Federal energy commission chief says regulator will 'go after anybody'

The chief federal electricity regulator said penalties his office has dished out show it will “go after anybody.”

Federal Energy Regulatory Commission (FERC) Chairman Jon Wellinghoff said recent multimillion-dollar fines imposed against JPMorgan and Barclays for alleged power market manipulation could become more frequent.


“It’s just a matter of us finally gearing up, having the resources, having the capabilities,” Wellinghoff told reporters Thursday after speaking at an event hosted by The Hill.

Barclays said it would fight the $470 million fine FERC slapped it with in October for alleged market manipulation. FERC also sued JPMorgan in July on similar charges, and proposed a $435 million fine.

Wellinghoff said FERC’s actions have widespread support, “from especially the Hill and the people up here who believe we’re doing our job.”

Congress gave FERC the authority to go after power market manipulators in the Energy Policy Act of 2005, in hopes of preventing another Enron-type situation.

Enron was able to manipulate California’s power markets shortly after they deregulated in the early 2000s. Enron had encouraged power suppliers to shut down generation to create an artificial supply crunch, which allowed Enron and other traders to offer spot-market electricity at higher prices amid persistent rolling blackouts.
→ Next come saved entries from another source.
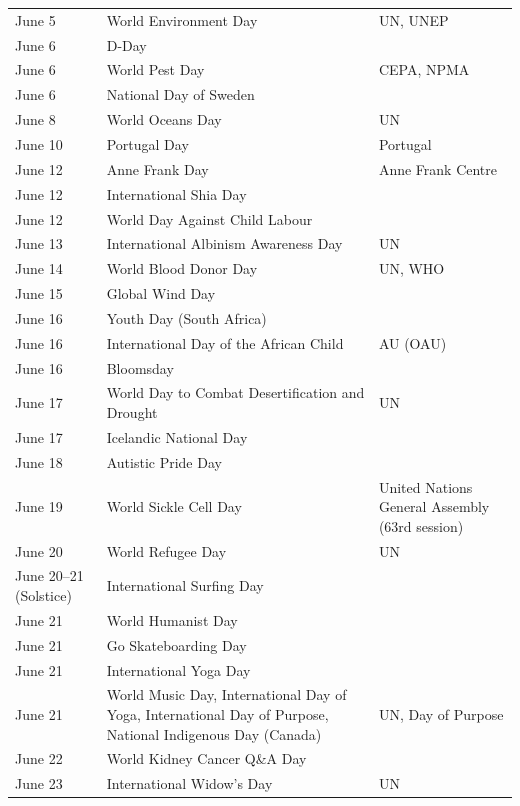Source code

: \documentclass[
  openany]{book}
\begin{document}
\begin{longtable}[t]{>{\raggedright\arraybackslash}p{8em}>{\raggedright\arraybackslash}p{18em}>{\raggedright\arraybackslash}p{10em}}
\rowcolor{gray!6}  June 5 & World Environment Day & UN, UNEP\\
June 6 & D-Day & \\
\rowcolor{gray!6}  June 6 & World Pest Day & CEPA, NPMA\\
June 6 & National Day of Sweden & \\
\rowcolor{gray!6}  June 8 & World Oceans Day & UN\\
\addlinespace
June 10 & Portugal Day & Portugal\\
\rowcolor{gray!6}  June 12 & Anne Frank Day & Anne Frank Centre\\
June 12 & International Shia Day & \\
\rowcolor{gray!6}  June 12 & World Day Against Child Labour & \\
June 13 & International Albinism Awareness Day & UN\\
\addlinespace
\rowcolor{gray!6}  June 14 & World Blood Donor Day & UN, WHO\\
June 15 & Global Wind Day & \\
\rowcolor{gray!6}  June 16 & Youth Day (South Africa) & \\
June 16 & International Day of the African Child & AU (OAU)\\
\rowcolor{gray!6}  June 16 & Bloomsday & \\
\addlinespace
June 17 & World Day to Combat Desertification and Drought & UN\\
\rowcolor{gray!6}  June 17 & Icelandic National Day & \\
June 18 & Autistic Pride Day & \\
\rowcolor{gray!6}  June 19 & World Sickle Cell Day & United Nations General Assembly (63rd session)\\
June 20 & World Refugee Day & UN\\
\addlinespace
\rowcolor{gray!6}  June 20–21 (Solstice) & International Surfing Day & \\
June 21 & World Humanist Day & \\
\rowcolor{gray!6}  June 21 & Go Skateboarding Day & \\
June 21 & International Yoga Day & \\
\rowcolor{gray!6}  June 21 & World Music Day, International Day of Yoga, International Day of Purpose, National Indigenous Day (Canada) & UN, Day of Purpose\\
\addlinespace
June 22 & World Kidney Cancer Q\&A Day & \\
\rowcolor{gray!6}  June 23 & International Widow's Day & UN\\

\end{longtable}
\end{document}
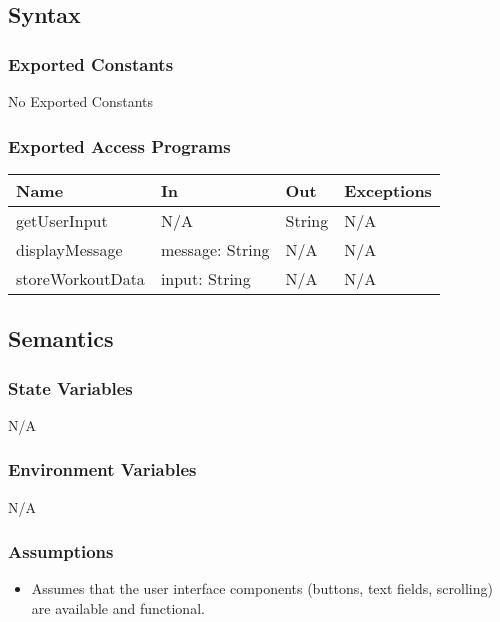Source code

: \documentclass[12pt, titlepage]{article}
\begin{document}
\subsection{Syntax}

\subsubsection{Exported Constants}
No Exported Constants


\subsubsection{Exported Access Programs}

\begin{center}
\begin{tabular}{l l l l}
\hline
\textbf{Name} & \textbf{In} & \textbf{Out} & \textbf{Exceptions} \\
\hline
getUserInput & N/A & String & N/A \\
displayMessage & message: String & N/A & N/A \\
storeWorkoutData & input: String & N/A & N/A \\

\hline
\end{tabular}
\end{center}

\subsection{Semantics}

\subsubsection{State Variables}
N/A

\subsubsection{Environment Variables}
N/A

\subsubsection{Assumptions}
\begin{itemize}
\item Assumes that the user interface components (buttons, text fields, scrolling) are available and functional.
\end{itemize}
\end{document}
Wellinghoff said FERC’s enforcement office is just now starting to get the personnel it needs to launch manipulation charges. He said FERC is drawing from data from the past several years to build its cases.

Wall Street has pushed back against FERC’s actions, saying that the regulator is trying to bar financial firms from energy markets.

Wellinghoff said that is not the case.

“We’re an equal-opportunity enforcer. We’ll go after anybody who we believe is engaged in an activity that is inappropriate or is in violation of the statute,” Wellinghoff said. “That’s why Congress gave us that authority to actually have some teeth in the law to be able to police the industry and police the markets.”